WHAT TO WORK ON — Every record must appear in the answer exactly as it stands.

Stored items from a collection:
⟨

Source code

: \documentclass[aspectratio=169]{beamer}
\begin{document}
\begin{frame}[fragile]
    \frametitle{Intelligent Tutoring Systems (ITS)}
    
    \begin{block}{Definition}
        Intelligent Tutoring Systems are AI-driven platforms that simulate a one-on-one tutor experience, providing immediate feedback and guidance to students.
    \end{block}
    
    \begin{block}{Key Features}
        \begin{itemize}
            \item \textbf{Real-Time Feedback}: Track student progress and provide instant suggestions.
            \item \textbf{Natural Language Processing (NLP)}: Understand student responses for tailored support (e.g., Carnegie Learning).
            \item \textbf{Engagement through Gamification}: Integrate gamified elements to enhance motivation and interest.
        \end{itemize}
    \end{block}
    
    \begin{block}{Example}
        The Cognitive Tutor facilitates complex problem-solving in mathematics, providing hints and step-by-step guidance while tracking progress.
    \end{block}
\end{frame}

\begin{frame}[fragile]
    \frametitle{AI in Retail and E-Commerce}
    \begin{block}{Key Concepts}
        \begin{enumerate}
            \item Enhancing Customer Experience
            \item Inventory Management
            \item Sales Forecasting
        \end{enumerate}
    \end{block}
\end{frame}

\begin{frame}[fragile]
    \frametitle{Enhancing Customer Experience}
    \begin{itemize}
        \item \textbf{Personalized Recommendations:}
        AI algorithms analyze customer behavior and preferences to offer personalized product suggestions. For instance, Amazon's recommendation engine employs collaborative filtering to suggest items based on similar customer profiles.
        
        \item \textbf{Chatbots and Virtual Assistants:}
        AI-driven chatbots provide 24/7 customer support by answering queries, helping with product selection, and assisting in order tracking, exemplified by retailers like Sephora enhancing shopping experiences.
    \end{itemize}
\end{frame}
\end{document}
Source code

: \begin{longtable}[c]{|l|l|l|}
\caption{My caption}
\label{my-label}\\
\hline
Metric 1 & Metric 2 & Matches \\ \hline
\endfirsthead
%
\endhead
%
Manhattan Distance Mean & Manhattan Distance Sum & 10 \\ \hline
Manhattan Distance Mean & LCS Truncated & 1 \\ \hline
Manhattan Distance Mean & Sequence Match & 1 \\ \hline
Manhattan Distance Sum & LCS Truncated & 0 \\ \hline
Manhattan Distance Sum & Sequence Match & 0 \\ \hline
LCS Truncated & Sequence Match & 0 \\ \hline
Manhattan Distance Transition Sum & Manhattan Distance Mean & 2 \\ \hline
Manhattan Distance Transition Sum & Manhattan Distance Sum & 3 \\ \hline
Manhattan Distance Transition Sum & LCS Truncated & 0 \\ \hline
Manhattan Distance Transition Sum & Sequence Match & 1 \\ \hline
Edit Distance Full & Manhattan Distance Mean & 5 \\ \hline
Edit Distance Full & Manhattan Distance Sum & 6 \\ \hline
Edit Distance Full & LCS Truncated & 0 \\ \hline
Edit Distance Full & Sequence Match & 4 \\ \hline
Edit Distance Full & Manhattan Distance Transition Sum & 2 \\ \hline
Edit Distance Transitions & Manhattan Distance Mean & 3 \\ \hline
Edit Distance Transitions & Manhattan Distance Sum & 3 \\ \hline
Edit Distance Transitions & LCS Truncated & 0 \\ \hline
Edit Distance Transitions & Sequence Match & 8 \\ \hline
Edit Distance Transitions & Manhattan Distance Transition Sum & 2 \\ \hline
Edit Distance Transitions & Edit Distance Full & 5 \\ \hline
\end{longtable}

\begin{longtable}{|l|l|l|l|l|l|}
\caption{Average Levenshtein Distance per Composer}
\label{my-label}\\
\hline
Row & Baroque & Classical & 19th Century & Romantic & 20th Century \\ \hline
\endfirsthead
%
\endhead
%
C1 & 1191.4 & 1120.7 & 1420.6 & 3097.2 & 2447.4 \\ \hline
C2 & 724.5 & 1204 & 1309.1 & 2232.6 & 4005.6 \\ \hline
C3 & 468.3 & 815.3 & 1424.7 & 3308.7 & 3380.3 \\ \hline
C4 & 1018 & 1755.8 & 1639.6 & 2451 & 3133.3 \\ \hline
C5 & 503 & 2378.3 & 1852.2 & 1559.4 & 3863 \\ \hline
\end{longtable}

⟩

RESPONSE FOR THIS EXERCISE —
Source code

: \documentclass[aspectratio=169]{beamer}
\begin{document}
\begin{frame}[fragile]
    \frametitle{Intelligent Tutoring Systems (ITS)}
    
    \begin{block}{Definition}
        Intelligent Tutoring Systems are AI-driven platforms that simulate a one-on-one tutor experience, providing immediate feedback and guidance to students.
    \end{block}
    
    \begin{block}{Key Features}
        \begin{itemize}
            \item \textbf{Real-Time Feedback}: Track student progress and provide instant suggestions.
            \item \textbf{Natural Language Processing (NLP)}: Understand student responses for tailored support (e.g., Carnegie Learning).
            \item \textbf{Engagement through Gamification}: Integrate gamified elements to enhance motivation and interest.
        \end{itemize}
    \end{block}
    
    \begin{block}{Example}
        The Cognitive Tutor facilitates complex problem-solving in mathematics, providing hints and step-by-step guidance while tracking progress.
    \end{block}
\end{frame}

\begin{frame}[fragile]
    \frametitle{AI in Retail and E-Commerce}
    \begin{block}{Key Concepts}
        \begin{enumerate}
            \item Enhancing Customer Experience
            \item Inventory Management
            \item Sales Forecasting
        \end{enumerate}
    \end{block}
\end{frame}

\begin{frame}[fragile]
    \frametitle{Enhancing Customer Experience}
    \begin{itemize}
        \item \textbf{Personalized Recommendations:}
        AI algorithms analyze customer behavior and preferences to offer personalized product suggestions. For instance, Amazon's recommendation engine employs collaborative filtering to suggest items based on similar customer profiles.
        
        \item \textbf{Chatbots and Virtual Assistants:}
        AI-driven chatbots provide 24/7 customer support by answering queries, helping with product selection, and assisting in order tracking, exemplified by retailers like Sephora enhancing shopping experiences.
    \end{itemize}
\end{frame}
\end{document}
Source code

: \begin{longtable}[c]{|l|l|l|}
\caption{My caption}
\label{my-label}\\
\hline
Metric 1 & Metric 2 & Matches \\ \hline
\endfirsthead
%
\endhead
%
Manhattan Distance Mean & Manhattan Distance Sum & 10 \\ \hline
Manhattan Distance Mean & LCS Truncated & 1 \\ \hline
Manhattan Distance Mean & Sequence Match & 1 \\ \hline
Manhattan Distance Sum & LCS Truncated & 0 \\ \hline
Manhattan Distance Sum & Sequence Match & 0 \\ \hline
LCS Truncated & Sequence Match & 0 \\ \hline
Manhattan Distance Transition Sum & Manhattan Distance Mean & 2 \\ \hline
Manhattan Distance Transition Sum & Manhattan Distance Sum & 3 \\ \hline
Manhattan Distance Transition Sum & LCS Truncated & 0 \\ \hline
Manhattan Distance Transition Sum & Sequence Match & 1 \\ \hline
Edit Distance Full & Manhattan Distance Mean & 5 \\ \hline
Edit Distance Full & Manhattan Distance Sum & 6 \\ \hline
Edit Distance Full & LCS Truncated & 0 \\ \hline
Edit Distance Full & Sequence Match & 4 \\ \hline
Edit Distance Full & Manhattan Distance Transition Sum & 2 \\ \hline
Edit Distance Transitions & Manhattan Distance Mean & 3 \\ \hline
Edit Distance Transitions & Manhattan Distance Sum & 3 \\ \hline
Edit Distance Transitions & LCS Truncated & 0 \\ \hline
Edit Distance Transitions & Sequence Match & 8 \\ \hline
Edit Distance Transitions & Manhattan Distance Transition Sum & 2 \\ \hline
Edit Distance Transitions & Edit Distance Full & 5 \\ \hline
\end{longtable}

\begin{longtable}{|l|l|l|l|l|l|}
\caption{Average Levenshtein Distance per Composer}
\label{my-label}\\
\hline
Row & Baroque & Classical & 19th Century & Romantic & 20th Century \\ \hline
\endfirsthead
%
\endhead
%
C1 & 1191.4 & 1120.7 & 1420.6 & 3097.2 & 2447.4 \\ \hline
C2 & 724.5 & 1204 & 1309.1 & 2232.6 & 4005.6 \\ \hline
C3 & 468.3 & 815.3 & 1424.7 & 3308.7 & 3380.3 \\ \hline
C4 & 1018 & 1755.8 & 1639.6 & 2451 & 3133.3 \\ \hline
C5 & 503 & 2378.3 & 1852.2 & 1559.4 & 3863 \\ \hline
\end{longtable}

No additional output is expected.